- The problem -
Restate the records that follow word for word; no pictures should appear.

(Rendered images with source text)

------------------------------------------------

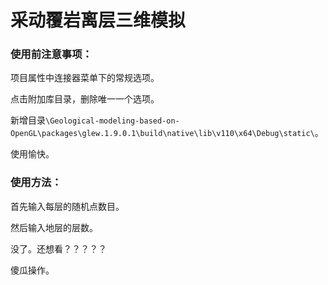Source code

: # 采动覆岩离层三维模拟

### 使用前注意事项：

项目属性中连接器菜单下的常规选项。

点击附加库目录，删除唯一一个选项。

新增目录`\Geological-modeling-based-on-OpenGL\packages\glew.1.9.0.1\build\native\lib\v110\x64\Debug\static\`。

使用愉快。

### 使用方法：

首先输入每层的随机点数目。

然后输入地层的层数。

没了。还想看？？？？？

傻瓜操作。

------------------------------------------------

- Response area -
Source code

: # 采动覆岩离层三维模拟

### 使用前注意事项：

项目属性中连接器菜单下的常规选项。

点击附加库目录，删除唯一一个选项。

新增目录`\Geological-modeling-based-on-OpenGL\packages\glew.1.9.0.1\build\native\lib\v110\x64\Debug\static\`。

使用愉快。

### 使用方法：

首先输入每层的随机点数目。

然后输入地层的层数。

没了。还想看？？？？？

傻瓜操作。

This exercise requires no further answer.